Top Abstract Introduction Materials and Methods Results Discussion References

 
GnRH IS THE primary stimulator of gonadotropin release and synthesis in vertebrates. To date, the primary structures of eleven GnRH variants have been elucidated, and two or more molecular forms have been found to be expressed in species from all vertebrate classes (1, 2), including placental mammals (3, 4). The goldfish brain contains two forms of GnRH: [Trp7, Leu8]-GnRH (salmon GnRH; sGnRH) and [His5, Trp7, Tyr8]-GnRH (chicken GnRH-II; cGnRH-II) (5, 6). Functional diversity of GnRH is well documented in fish and other vertebrates, and there is evidence for the presence of both GnRH and GnRH receptors in various peripheral tissues. Studies in a number of species have provided evidence for a paracrine/autocrine regulatory role of ovarian GnRH or compounds with GnRH-like activity (7, 8, 9).

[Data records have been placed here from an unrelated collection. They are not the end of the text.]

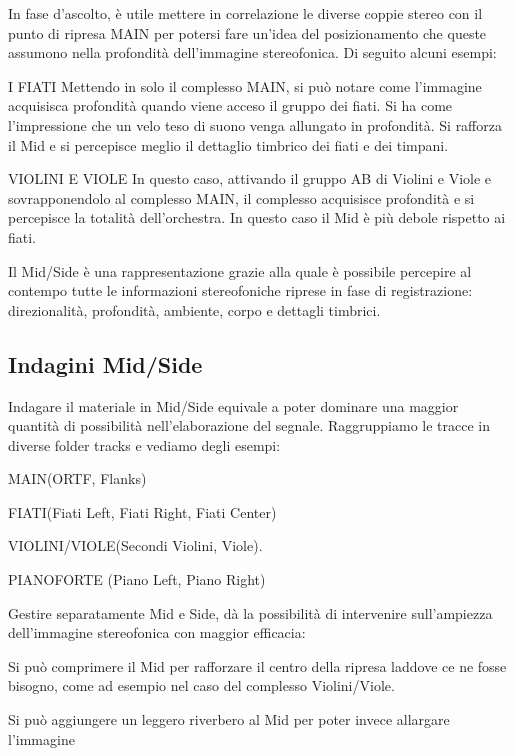 	In fase d'ascolto, è utile mettere in correlazione le diverse coppie stereo con il punto di ripresa MAIN per potersi fare un'idea del posizionamento che  queste assumono nella profondità dell'immagine stereofonica.
	Di seguito alcuni esempi:
	\begin{compactitem} 
		\item [I FIATI] Mettendo in solo il complesso MAIN, si può notare come l'immagine acquisisca profondità quando viene acceso il gruppo dei fiati. Si ha come l'impressione che un velo teso di suono venga allungato in profondità. Si rafforza il Mid e si percepisce meglio il dettaglio timbrico dei fiati e dei timpani.
		\item [VIOLINI E VIOLE] In questo caso, attivando il gruppo AB di Violini e Viole e sovrapponendolo al complesso MAIN, il complesso acquisisce profondità e si percepisce la totalità dell'orchestra. In questo caso il Mid è più debole rispetto ai fiati.
	\end{compactitem}
	Il Mid/Side è una rappresentazione grazie alla quale è possibile percepire al contempo tutte le informazioni stereofoniche riprese in fase di registrazione: direzionalità, profondità, ambiente, corpo e dettagli timbrici.
	
	\subsection*{Indagini Mid/Side}
	Indagare il materiale in Mid/Side equivale a poter dominare una maggior quantità di possibilità nell'elaborazione del segnale.
	Raggruppiamo le tracce in diverse folder tracks e vediamo degli esempi:
	\begin{compactitem} 
		\item MAIN(ORTF, Flanks)
		\item FIATI(Fiati Left, Fiati Right, Fiati Center)
		\item VIOLINI/VIOLE(Secondi Violini, Viole).
		\item PIANOFORTE (Piano Left, Piano Right)
	\end{compactitem}
	Gestire separatamente Mid e Side, dà la possibilità di intervenire sull'ampiezza dell'immagine stereofonica con maggior efficacia:
	\begin{compactitem}
		\item Si può comprimere il Mid per rafforzare il centro della ripresa laddove ce ne fosse bisogno, come ad esempio nel caso del complesso Violini/Viole.
		\item Si può aggiungere un leggero riverbero al Mid per poter invece allargare  l'immagine
	\end{compactitem}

The possibility of intraovarian production of GnRH and/or compounds with GnRH-like activity has been reinforced by demonstration of ovarian compounds with GnRH-like activity (10, 11, 12) and ovarian GnRH gene expression (13, 14, 15, 16). A recent study demonstrated the expression of both sGnRH and cGnRH-II precursor messenger RNA (mRNA) in the brain and ovary of goldfish (6). However, to date, GnRH peptides have not been biochemically isolated and sequenced from the vertebrate ovary. Other studies in fish also indicated the presence of ovarian compounds with GnRH-like activity, but no information is available on their structural identity (17, 18, 19). Other evidence in goldfish supporting a paracrine/autocrine role for GnRH peptides in ovary include those demonstrating the presence of ovarian GnRH receptors (20) and effects of GnRH peptides on reinitiation of oocyte meiosis and follicular steroidogenesis in the goldfish ovary (9, 21, 22).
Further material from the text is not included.